#### WHAT YOU HAVE TO DO:
Which lines of the data below include the string "into"? Return each of them.

#### SOURCE DATA:
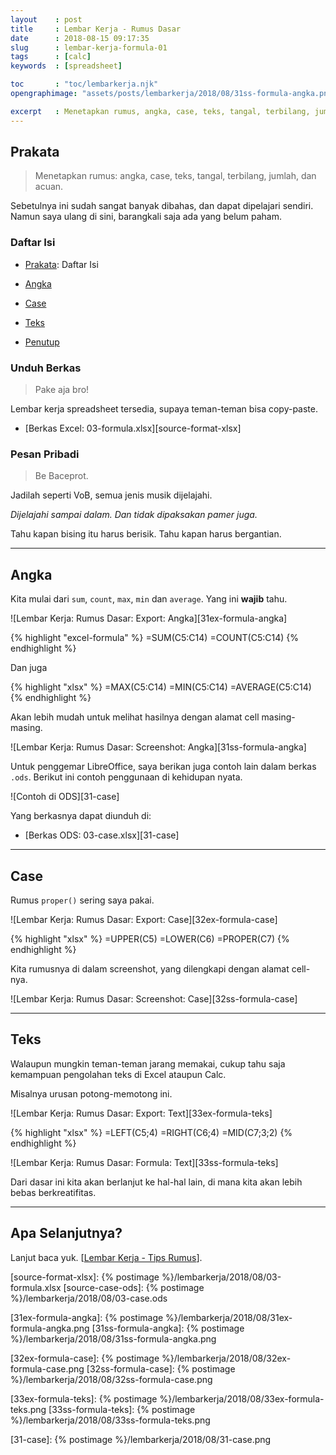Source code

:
 ```yaml
---
layout    : post
title     : Lembar Kerja - Rumus Dasar
date      : 2018-08-15 09:17:35
slug      : lembar-kerja-formula-01
tags      : [calc]
keywords  : [spreadsheet]

toc       : "toc/lembarkerja.njk"
opengraphimage: "assets/posts/lembarkerja/2018/08/31ss-formula-angka.png"

excerpt   : Menetapkan rumus, angka, case, teks, tangal, terbilang, jumlah, acuan.
---
```


<a name="prakata"></a>

## Prakata

> Menetapkan rumus: angka, case, teks, tangal, terbilang, jumlah, dan acuan.

Sebetulnya ini sudah sangat banyak dibahas,
dan dapat dipelajari sendiri.
Namun saya ulang di sini,
barangkali saja ada yang belum paham.

### Daftar Isi

* [Prakata](#prakata): Daftar Isi

* [Angka](#angka)

* [Case](#case)

* [Teks](#teks)

* [Penutup](#penutup)

### Unduh Berkas

> Pake aja bro!

Lembar kerja spreadsheet tersedia,
supaya teman-teman bisa copy-paste.

* [Berkas Excel: 03-formula.xlsx][source-format-xlsx]

### Pesan Pribadi

> Be Baceprot.

Jadilah seperti VoB,
semua jenis musik dijelajahi.

_Dijelajahi sampai dalam._
_Dan tidak dipaksakan pamer juga._

Tahu kapan bising itu harus berisik.
Tahu kapan harus bergantian.

-- -- --

<a name="angka"></a>

## Angka

Kita mulai dari `sum`, `count`, `max`, `min` dan `average`.
Yang ini **wajib** tahu.

![Lembar Kerja: Rumus Dasar: Export: Angka][31ex-formula-angka]

{% highlight "excel-formula" %}
=SUM(C5:C14)
=COUNT(C5:C14)
{% endhighlight %}

Dan juga

{% highlight "xlsx" %}
=MAX(C5:C14)
=MIN(C5:C14)
=AVERAGE(C5:C14)
{% endhighlight %}

Akan lebih mudah untuk melihat hasilnya dengan alamat cell masing-masing.

![Lembar Kerja: Rumus Dasar: Screenshot: Angka][31ss-formula-angka]

Untuk penggemar LibreOffice,
saya berikan juga contoh lain dalam berkas `.ods`.
Berikut ini contoh penggunaan di kehidupan nyata.

![Contoh di ODS][31-case]

Yang berkasnya dapat diunduh di:

* [Berkas ODS: 03-case.xlsx][31-case]

-- -- --

<a name="case"></a>

## Case

Rumus `proper()` sering saya pakai.

![Lembar Kerja: Rumus Dasar: Export: Case][32ex-formula-case]

{% highlight "xlsx" %}
=UPPER(C5)
=LOWER(C6)
=PROPER(C7)
{% endhighlight %}

Kita rumusnya di dalam screenshot,
yang dilengkapi dengan alamat cell-nya.

![Lembar Kerja: Rumus Dasar: Screenshot: Case][32ss-formula-case]

-- -- --

<a name="teks"></a>

## Teks

Walaupun mungkin teman-teman jarang memakai,
cukup tahu saja kemampuan pengolahan teks di Excel ataupun Calc.

Misalnya urusan potong-memotong ini.

![Lembar Kerja: Rumus Dasar: Export: Text][33ex-formula-teks]

{% highlight "xlsx" %}
=LEFT(C5;4)
=RIGHT(C6;4)
=MID(C7;3;2)
{% endhighlight %}

![Lembar Kerja: Rumus Dasar: Formula: Text][33ss-formula-teks]

Dari dasar ini kita akan berlanjut ke hal-hal lain,
di mana kita akan lebih bebas berkreatifitas.

-- -- --

<a name="selanjutnya"></a>

## Apa Selanjutnya?

Lanjut baca yuk.
[[Lembar Kerja - Tips Rumus][local-whats-next]].

[//]: <> ( -- -- -- links below -- -- -- )

[local-whats-next]:     /lembarkerja/2018/08/17/lembar-kerja-formula-02.html

[source-format-xlsx]:   {% postimage %}/lembarkerja/2018/08/03-formula.xlsx
[source-case-ods]:      {% postimage %}/lembarkerja/2018/08/03-case.ods

[31ex-formula-angka]:   {% postimage %}/lembarkerja/2018/08/31ex-formula-angka.png
[31ss-formula-angka]:   {% postimage %}/lembarkerja/2018/08/31ss-formula-angka.png

[32ex-formula-case]:    {% postimage %}/lembarkerja/2018/08/32ex-formula-case.png
[32ss-formula-case]:    {% postimage %}/lembarkerja/2018/08/32ss-formula-case.png

[33ex-formula-teks]:    {% postimage %}/lembarkerja/2018/08/33ex-formula-teks.png
[33ss-formula-teks]:    {% postimage %}/lembarkerja/2018/08/33ss-formula-teks.png


[31-case]:    {% postimage %}/lembarkerja/2018/08/31-case.png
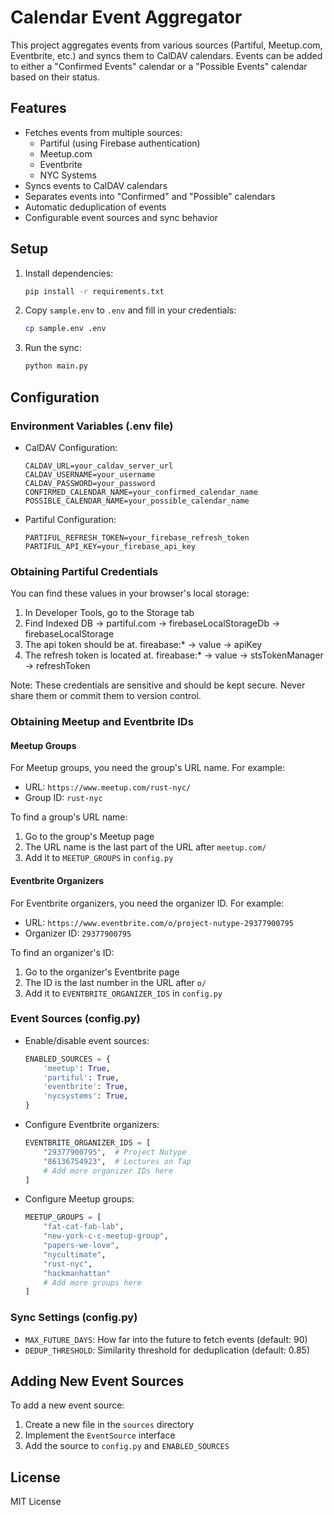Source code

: # Calendar Event Aggregator

This project aggregates events from various sources (Partiful, Meetup.com, Eventbrite, etc.) and syncs them to CalDAV calendars. Events can be added to either a "Confirmed Events" calendar or a "Possible Events" calendar based on their status.

## Features

- Fetches events from multiple sources:
  - Partiful (using Firebase authentication)
  - Meetup.com
  - Eventbrite
  - NYC Systems
- Syncs events to CalDAV calendars
- Separates events into "Confirmed" and "Possible" calendars
- Automatic deduplication of events
- Configurable event sources and sync behavior

## Setup

1. Install dependencies:
   ```bash
   pip install -r requirements.txt
   ```

2. Copy `sample.env` to `.env` and fill in your credentials:
   ```bash
   cp sample.env .env
   ```

3. Run the sync:
   ```bash
   python main.py
   ```

## Configuration

### Environment Variables (.env file)
- CalDAV Configuration:
  ```
  CALDAV_URL=your_caldav_server_url
  CALDAV_USERNAME=your_username
  CALDAV_PASSWORD=your_password
  CONFIRMED_CALENDAR_NAME=your_confirmed_calendar_name
  POSSIBLE_CALENDAR_NAME=your_possible_calendar_name
  ```
- Partiful Configuration:
  ```
  PARTIFUL_REFRESH_TOKEN=your_firebase_refresh_token
  PARTIFUL_API_KEY=your_firebase_api_key
  ```

### Obtaining Partiful Credentials

You can find these values in your browser's local storage:
1. In Developer Tools, go to the Storage tab
2. Find Indexed DB -> partiful.com -> firebaseLocalStorageDb -> firebaseLocalStorage
3. The api token should be at. fireabase:* -> value -> apiKey
4. The refresh token is located at.  fireabase:* -> value -> stsTokenManager -> refreshToken

Note: These credentials are sensitive and should be kept secure. Never share them or commit them to version control.

### Obtaining Meetup and Eventbrite IDs

#### Meetup Groups
For Meetup groups, you need the group's URL name. For example:
- URL: `https://www.meetup.com/rust-nyc/`
- Group ID: `rust-nyc`

To find a group's URL name:
1. Go to the group's Meetup page
2. The URL name is the last part of the URL after `meetup.com/`
3. Add it to `MEETUP_GROUPS` in `config.py`

#### Eventbrite Organizers
For Eventbrite organizers, you need the organizer ID. For example:
- URL: `https://www.eventbrite.com/o/project-nutype-29377900795`
- Organizer ID: `29377900795`

To find an organizer's ID:
1. Go to the organizer's Eventbrite page
2. The ID is the last number in the URL after `o/`
3. Add it to `EVENTBRITE_ORGANIZER_IDS` in `config.py`

### Event Sources (config.py)
- Enable/disable event sources:
  ```python
  ENABLED_SOURCES = {
      'meetup': True,
      'partiful': True,
      'eventbrite': True,
      'nycsystems': True,
  }
  ```
- Configure Eventbrite organizers:
  ```python
  EVENTBRITE_ORGANIZER_IDS = [
      "29377900795",  # Project Nutype
      "86136754923",  # Lectures on Tap
      # Add more organizer IDs here
  ]
  ```
- Configure Meetup groups:
  ```python
  MEETUP_GROUPS = [
      "fat-cat-fab-lab",
      "new-york-c-c-meetup-group",
      "papers-we-love",
      "nycultimate",
      "rust-nyc",
      "hackmanhattan"
      # Add more groups here
  ]
  ```

### Sync Settings (config.py)
- `MAX_FUTURE_DAYS`: How far into the future to fetch events (default: 90)
- `DEDUP_THRESHOLD`: Similarity threshold for deduplication (default: 0.85)

## Adding New Event Sources

To add a new event source:

1. Create a new file in the `sources` directory
2. Implement the `EventSource` interface
3. Add the source to `config.py` and `ENABLED_SOURCES`

## License

MIT License 
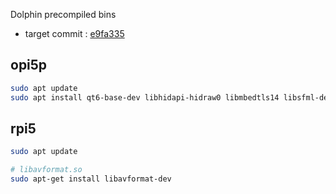 Dolphin precompiled bins

* target commit : [e9fa335](https://github.com/dolphin-emu/dolphin/tree/e9fa335fbe07f89176e34d05a07b4e2437645d95)

## opi5p
```sh
sudo apt update
sudo apt install qt6-base-dev libhidapi-hidraw0 libmbedtls14 libsfml-dev
```

## rpi5
```sh
sudo apt update

# libavformat.so
sudo apt-get install libavformat-dev
```
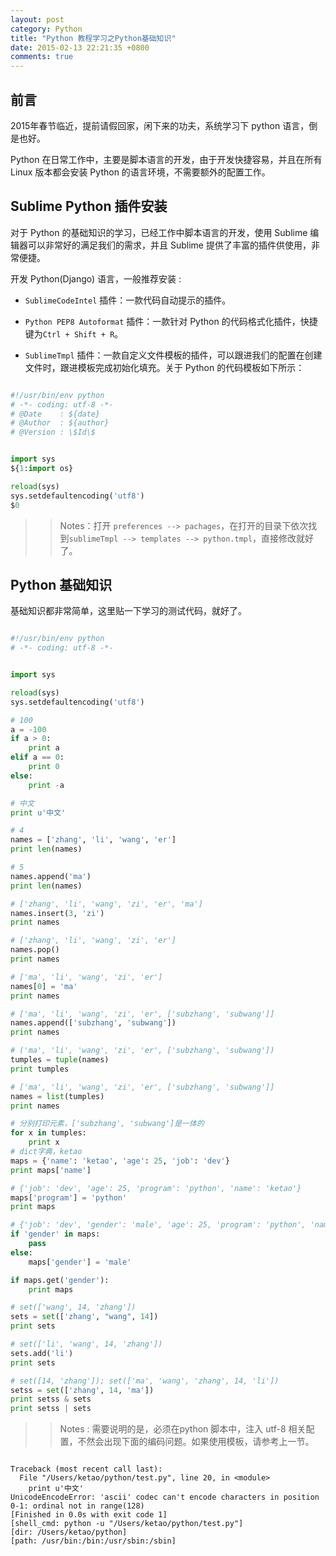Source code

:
 ```yaml
---
layout: post
category: Python
title: "Python 教程学习之Python基础知识"
date: 2015-02-13 22:21:35 +0800
comments: true
---
```


## <a id="Intro">前言</a>

2015年春节临近，提前请假回家，闲下来的功夫，系统学习下 python 语言，倒是也好。

Python 在日常工作中，主要是脚本语言的开发，由于开发快捷容易，并且在所有 Linux 版本都会安装 Python 的语言环境，不需要额外的配置工作。

## <a id="Sublime">Sublime Python 插件安装</a>

对于 Python 的基础知识的学习，已经工作中脚本语言的开发，使用 Sublime 编辑器可以非常好的满足我们的需求，并且 Sublime 提供了丰富的插件供使用，非常便捷。

开发 Python(Django) 语言，一般推荐安装 :

- `SublimeCodeIntel` 插件：一款代码自动提示的插件。

- `Python PEP8 Autoformat` 插件：一款针对 Python 的代码格式化插件，快捷键为`Ctrl + Shift + R`。

- `SublimeTmpl` 插件：一款自定义文件模板的插件，可以跟进我们的配置在创建文件时，跟进模板完成初始化填充。关于 Python 的代码模板如下所示：

``` python

#!/usr/bin/env python
# -*- coding: utf-8 -*-
# @Date    : ${date}
# @Author  : ${author}
# @Version : \$Id\$


import sys
${1:import os}

reload(sys)
sys.setdefaultencoding('utf8')
$0

```

>> Notes：打开 `preferences --> pachages`，在打开的目录下依次找到`sublimeTmpl --> templates --> python.tmpl`，直接修改就好了。
>> 

<!-- more -->

## <a id="BasicKnowledge">Python 基础知识</a>

基础知识都非常简单，这里贴一下学习的测试代码，就好了。

``` python

#!/usr/bin/env python
# -*- coding: utf-8 -*-


import sys

reload(sys)
sys.setdefaultencoding('utf8')

# 100
a = -100
if a > 0:
    print a
elif a == 0:
    print 0
else:
    print -a

# 中文
print u'中文'

# 4
names = ['zhang', 'li', 'wang', 'er']
print len(names)

# 5
names.append('ma')
print len(names)

# ['zhang', 'li', 'wang', 'zi', 'er', 'ma']
names.insert(3, 'zi')
print names

# ['zhang', 'li', 'wang', 'zi', 'er']
names.pop()
print names

# ['ma', 'li', 'wang', 'zi', 'er']
names[0] = 'ma'
print names

# ['ma', 'li', 'wang', 'zi', 'er', ['subzhang', 'subwang']]
names.append(['subzhang', 'subwang'])
print names

# ('ma', 'li', 'wang', 'zi', 'er', ['subzhang', 'subwang'])
tumples = tuple(names)
print tumples

# ['ma', 'li', 'wang', 'zi', 'er', ['subzhang', 'subwang']]
names = list(tumples)
print names

# 分别打印元素，['subzhang', 'subwang']是一体的
for x in tumples:
    print x
# dict字典，ketao
maps = {'name': 'ketao', 'age': 25, 'job': 'dev'}
print maps['name']

# {'job': 'dev', 'age': 25, 'program': 'python', 'name': 'ketao'}
maps['program'] = 'python'
print maps

# {'job': 'dev', 'gender': 'male', 'age': 25, 'program': 'python', 'name': 'ketao'}
if 'gender' in maps:
    pass
else:
    maps['gender'] = 'male'

if maps.get('gender'):
    print maps

# set(['wang', 14, 'zhang'])
sets = set(['zhang', "wang", 14])
print sets

# set(['li', 'wang', 14, 'zhang'])
sets.add('li')
print sets

# set([14, 'zhang']); set(['ma', 'wang', 'zhang', 14, 'li'])
setss = set(['zhang', 14, 'ma'])
print setss & sets
print setss | sets

```

>> Notes : 需要说明的是，必须在python 脚本中，注入 utf-8 相关配置，不然会出现下面的编码问题。如果使用模板，请参考上一节。
>> 

``` 

Traceback (most recent call last):
  File "/Users/ketao/python/test.py", line 20, in <module>
    print u'中文'
UnicodeEncodeError: 'ascii' codec can't encode characters in position 0-1: ordinal not in range(128)
[Finished in 0.0s with exit code 1]
[shell_cmd: python -u "/Users/ketao/python/test.py"]
[dir: /Users/ketao/python]
[path: /usr/bin:/bin:/usr/sbin:/sbin]

```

#### RESULT FOR THIS TASK:
- Separates events into "Confirmed" and "Possible" calendars
- `MAX_FUTURE_DAYS`: How far into the future to fetch events (default: 90)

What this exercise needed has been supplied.